This body, in which this chapter talks about, is an assemblage of co-operating and functioning parts. This can only describe a local Church.

Those who hold this universal church theory can easily accept the big denominational headquarters theory, for these theories are closely related. They are likely to use such terms as “The Baptist Church”, rather than “The Baptist Churches”, for to them Church is just a small unit in a big union. “The Church”, always takes precedent over “A Church”, in their way of thinking.

To illustrate, I once knew a party to give this answer when asked to join a Baptist Church: “I belong to the “Church”. This answer showed this party minimized local Churches, the only kind we find in God’s Word and emphasized the importance of this so-called “universal church”. Many would not go this far but their “universal church” idea makes it more important in their way of thinking than local Churches.

Let me try to illustrate the view of the “universal church” believers. They think of it somewhat like a big tree and the branches on that tree forming the different denominations. They possibly think of the denomination they are a part of as the most important branch. Some think of it as much more important and others of little more importance. There are different degrees of thought in regard to its importance in relation to the other branches.

I believe all who have accepted Christ as their Savior area children of God, but I believe a Church has to meet the Bible qualifications to be a Scriptural Church. I further believe that true Baptist Churches are the only ones that have these qualifications.

What qualities do Baptists believe a rue Church should have? “The New Hampshire Confession of Faith”, has been widely used by Baptists many years, therefore we give you that statement regarding the Church.

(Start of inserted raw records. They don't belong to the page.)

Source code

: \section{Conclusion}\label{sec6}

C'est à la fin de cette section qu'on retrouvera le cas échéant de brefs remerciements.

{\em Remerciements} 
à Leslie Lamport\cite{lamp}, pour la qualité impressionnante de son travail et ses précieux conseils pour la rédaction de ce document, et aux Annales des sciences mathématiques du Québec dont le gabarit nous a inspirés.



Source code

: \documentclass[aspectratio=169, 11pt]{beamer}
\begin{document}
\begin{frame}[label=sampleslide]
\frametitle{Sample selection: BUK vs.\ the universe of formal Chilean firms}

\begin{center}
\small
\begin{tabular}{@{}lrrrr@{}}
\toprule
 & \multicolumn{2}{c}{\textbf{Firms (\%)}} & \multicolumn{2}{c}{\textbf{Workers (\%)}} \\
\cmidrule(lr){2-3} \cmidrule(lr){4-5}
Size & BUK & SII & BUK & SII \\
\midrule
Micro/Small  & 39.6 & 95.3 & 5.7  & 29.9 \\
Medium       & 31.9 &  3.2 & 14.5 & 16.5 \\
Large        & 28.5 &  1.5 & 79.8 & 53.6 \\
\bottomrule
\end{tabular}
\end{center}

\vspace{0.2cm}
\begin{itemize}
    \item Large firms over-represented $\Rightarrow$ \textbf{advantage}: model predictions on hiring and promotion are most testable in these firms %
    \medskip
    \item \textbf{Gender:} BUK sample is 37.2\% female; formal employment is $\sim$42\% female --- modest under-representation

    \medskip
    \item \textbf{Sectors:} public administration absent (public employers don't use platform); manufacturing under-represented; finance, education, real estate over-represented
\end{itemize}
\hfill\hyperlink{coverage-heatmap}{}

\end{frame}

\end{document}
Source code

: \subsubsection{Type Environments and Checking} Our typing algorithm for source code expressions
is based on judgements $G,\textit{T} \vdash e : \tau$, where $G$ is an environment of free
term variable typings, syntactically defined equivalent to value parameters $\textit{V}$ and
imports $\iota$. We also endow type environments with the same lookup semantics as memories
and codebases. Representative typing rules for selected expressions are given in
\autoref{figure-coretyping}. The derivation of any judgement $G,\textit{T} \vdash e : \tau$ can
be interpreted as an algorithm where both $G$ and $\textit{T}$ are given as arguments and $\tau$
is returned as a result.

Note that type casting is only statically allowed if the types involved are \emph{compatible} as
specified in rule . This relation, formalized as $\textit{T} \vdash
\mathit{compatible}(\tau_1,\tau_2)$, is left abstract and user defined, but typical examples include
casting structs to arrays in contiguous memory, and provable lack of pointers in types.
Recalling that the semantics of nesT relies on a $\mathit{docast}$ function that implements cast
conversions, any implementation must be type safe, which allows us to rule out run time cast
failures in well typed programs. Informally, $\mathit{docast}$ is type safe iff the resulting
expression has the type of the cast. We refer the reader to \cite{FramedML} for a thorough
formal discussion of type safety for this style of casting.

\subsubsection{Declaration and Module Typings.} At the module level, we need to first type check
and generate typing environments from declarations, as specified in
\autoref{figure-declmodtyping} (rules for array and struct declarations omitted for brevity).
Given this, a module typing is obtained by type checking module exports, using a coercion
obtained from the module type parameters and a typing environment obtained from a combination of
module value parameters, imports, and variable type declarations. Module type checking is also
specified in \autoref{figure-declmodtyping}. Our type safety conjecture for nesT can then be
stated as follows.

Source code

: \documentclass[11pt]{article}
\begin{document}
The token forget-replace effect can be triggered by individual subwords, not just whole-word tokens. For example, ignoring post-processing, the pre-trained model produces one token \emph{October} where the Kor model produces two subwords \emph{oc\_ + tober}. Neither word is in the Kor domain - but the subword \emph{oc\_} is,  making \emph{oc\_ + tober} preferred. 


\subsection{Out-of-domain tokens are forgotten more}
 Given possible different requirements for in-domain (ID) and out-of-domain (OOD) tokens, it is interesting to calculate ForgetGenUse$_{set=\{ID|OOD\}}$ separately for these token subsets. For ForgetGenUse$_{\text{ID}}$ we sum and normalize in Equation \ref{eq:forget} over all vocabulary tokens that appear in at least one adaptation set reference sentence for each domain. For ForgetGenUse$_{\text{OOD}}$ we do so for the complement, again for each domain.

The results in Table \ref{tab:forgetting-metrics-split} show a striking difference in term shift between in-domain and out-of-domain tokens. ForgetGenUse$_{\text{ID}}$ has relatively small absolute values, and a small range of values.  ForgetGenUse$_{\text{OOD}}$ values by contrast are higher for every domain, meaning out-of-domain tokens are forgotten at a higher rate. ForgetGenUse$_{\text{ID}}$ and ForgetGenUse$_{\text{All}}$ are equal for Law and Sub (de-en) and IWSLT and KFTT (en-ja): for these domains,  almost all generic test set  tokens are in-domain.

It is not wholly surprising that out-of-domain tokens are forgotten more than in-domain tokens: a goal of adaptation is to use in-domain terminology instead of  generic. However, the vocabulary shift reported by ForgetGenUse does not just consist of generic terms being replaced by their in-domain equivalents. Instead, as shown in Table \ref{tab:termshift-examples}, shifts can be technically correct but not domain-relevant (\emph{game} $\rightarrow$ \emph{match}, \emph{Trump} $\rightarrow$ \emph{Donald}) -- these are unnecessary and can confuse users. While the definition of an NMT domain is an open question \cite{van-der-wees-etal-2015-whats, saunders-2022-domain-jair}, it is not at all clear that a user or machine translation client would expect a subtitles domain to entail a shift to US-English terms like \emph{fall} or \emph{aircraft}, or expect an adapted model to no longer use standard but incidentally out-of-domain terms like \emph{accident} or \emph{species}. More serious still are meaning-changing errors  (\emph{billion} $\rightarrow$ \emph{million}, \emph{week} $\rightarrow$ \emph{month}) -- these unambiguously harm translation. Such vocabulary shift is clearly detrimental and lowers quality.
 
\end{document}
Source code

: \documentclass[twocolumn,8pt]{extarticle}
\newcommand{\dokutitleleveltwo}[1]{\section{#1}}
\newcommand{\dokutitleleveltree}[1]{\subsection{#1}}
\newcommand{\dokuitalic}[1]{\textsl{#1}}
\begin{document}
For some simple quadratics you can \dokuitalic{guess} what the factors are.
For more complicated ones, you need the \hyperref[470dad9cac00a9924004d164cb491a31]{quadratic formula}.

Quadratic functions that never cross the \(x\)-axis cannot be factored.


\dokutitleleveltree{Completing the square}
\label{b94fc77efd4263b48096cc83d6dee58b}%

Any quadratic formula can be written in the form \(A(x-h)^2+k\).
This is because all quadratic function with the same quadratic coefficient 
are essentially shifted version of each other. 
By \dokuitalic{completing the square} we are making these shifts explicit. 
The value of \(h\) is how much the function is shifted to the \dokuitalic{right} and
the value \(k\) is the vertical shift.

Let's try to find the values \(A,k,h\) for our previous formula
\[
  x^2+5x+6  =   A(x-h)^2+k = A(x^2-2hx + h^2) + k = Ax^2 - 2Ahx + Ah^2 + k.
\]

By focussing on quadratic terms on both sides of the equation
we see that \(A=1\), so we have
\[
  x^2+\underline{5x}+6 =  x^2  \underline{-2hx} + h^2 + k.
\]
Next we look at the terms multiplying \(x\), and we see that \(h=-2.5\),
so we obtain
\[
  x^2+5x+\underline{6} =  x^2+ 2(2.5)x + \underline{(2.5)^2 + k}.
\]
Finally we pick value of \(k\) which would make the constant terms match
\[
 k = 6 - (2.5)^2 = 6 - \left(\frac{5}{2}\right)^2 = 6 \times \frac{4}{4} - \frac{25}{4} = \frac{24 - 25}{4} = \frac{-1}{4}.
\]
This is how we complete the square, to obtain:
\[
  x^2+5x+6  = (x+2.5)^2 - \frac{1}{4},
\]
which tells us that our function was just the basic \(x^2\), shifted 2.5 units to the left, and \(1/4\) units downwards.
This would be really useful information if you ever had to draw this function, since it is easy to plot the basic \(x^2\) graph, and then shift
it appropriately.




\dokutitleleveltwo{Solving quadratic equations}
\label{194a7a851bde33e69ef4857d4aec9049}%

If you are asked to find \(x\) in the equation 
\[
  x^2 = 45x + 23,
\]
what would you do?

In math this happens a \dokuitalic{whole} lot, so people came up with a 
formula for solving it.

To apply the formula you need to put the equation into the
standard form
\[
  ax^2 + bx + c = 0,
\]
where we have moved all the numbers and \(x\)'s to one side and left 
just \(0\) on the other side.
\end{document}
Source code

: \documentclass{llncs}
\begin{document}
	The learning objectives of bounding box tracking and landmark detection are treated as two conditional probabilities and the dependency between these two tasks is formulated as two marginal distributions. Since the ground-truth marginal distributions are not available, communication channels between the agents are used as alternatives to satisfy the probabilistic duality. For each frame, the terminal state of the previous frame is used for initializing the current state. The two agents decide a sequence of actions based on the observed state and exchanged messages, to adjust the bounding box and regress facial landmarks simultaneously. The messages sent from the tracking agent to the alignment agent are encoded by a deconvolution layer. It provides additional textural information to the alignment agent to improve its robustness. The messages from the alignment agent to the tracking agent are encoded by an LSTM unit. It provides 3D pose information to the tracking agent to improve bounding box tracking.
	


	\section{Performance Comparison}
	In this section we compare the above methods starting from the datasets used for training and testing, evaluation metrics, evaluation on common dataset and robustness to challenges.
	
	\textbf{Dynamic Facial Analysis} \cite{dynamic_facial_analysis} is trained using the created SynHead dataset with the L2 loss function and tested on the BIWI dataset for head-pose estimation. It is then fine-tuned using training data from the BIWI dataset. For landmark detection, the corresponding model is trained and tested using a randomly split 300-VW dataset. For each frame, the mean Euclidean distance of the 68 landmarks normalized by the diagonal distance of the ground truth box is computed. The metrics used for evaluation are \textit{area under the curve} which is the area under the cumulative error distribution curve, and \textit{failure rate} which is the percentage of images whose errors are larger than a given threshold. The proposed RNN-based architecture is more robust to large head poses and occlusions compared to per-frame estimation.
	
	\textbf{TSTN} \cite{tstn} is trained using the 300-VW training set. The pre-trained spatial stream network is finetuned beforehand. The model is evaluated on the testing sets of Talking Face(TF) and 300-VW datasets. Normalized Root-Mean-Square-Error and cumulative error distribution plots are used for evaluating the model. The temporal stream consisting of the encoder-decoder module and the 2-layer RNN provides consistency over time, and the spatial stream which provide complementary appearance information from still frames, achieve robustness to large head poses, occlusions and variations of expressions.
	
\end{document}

Quote – Article XIII of a Gospel Church

“We believe that a visible Church of Christ is a congregation of baptized believers, associated by covenant in the faith and fellowship of the gospel; observing the ordinances of Christ; governed by His law; exercising the gifts, rights and privileges invested in them by His Word; that its only Scriptural officers are bishops or pastors and deacons, whose qualifications, claims and duties are defined in the Epistles to Timothy and Titus.”

The reader will note the first qualifications mentioned here is “Congregation of Baptized Believers.” That Baptism here means immersion, no one will deny. True Baptists do not consider any congregation lacking these qualities as a Scriptural Church. I give the following quotation from “Pendleton Revised Church Manual”, a manual used by many Baptist Churches for more than one hundred years. Quote – “But in the absence of penitent, regenerate, baptized believers in Christ, there cannot be a New Testament Church” (Page 15).

“The ceremonial qualifications for Church membership.” “This qualification is baptism. There can, according to the Scripture be no visible Church without Baptism.” (Page 12). Again on (Page 19), “Hence no Baptist Church can receive and recognize, as a passport to membership, a letter from any Pedobaptist organization. There is such a lack of similar faith and order as to render this utterly inadmissible.”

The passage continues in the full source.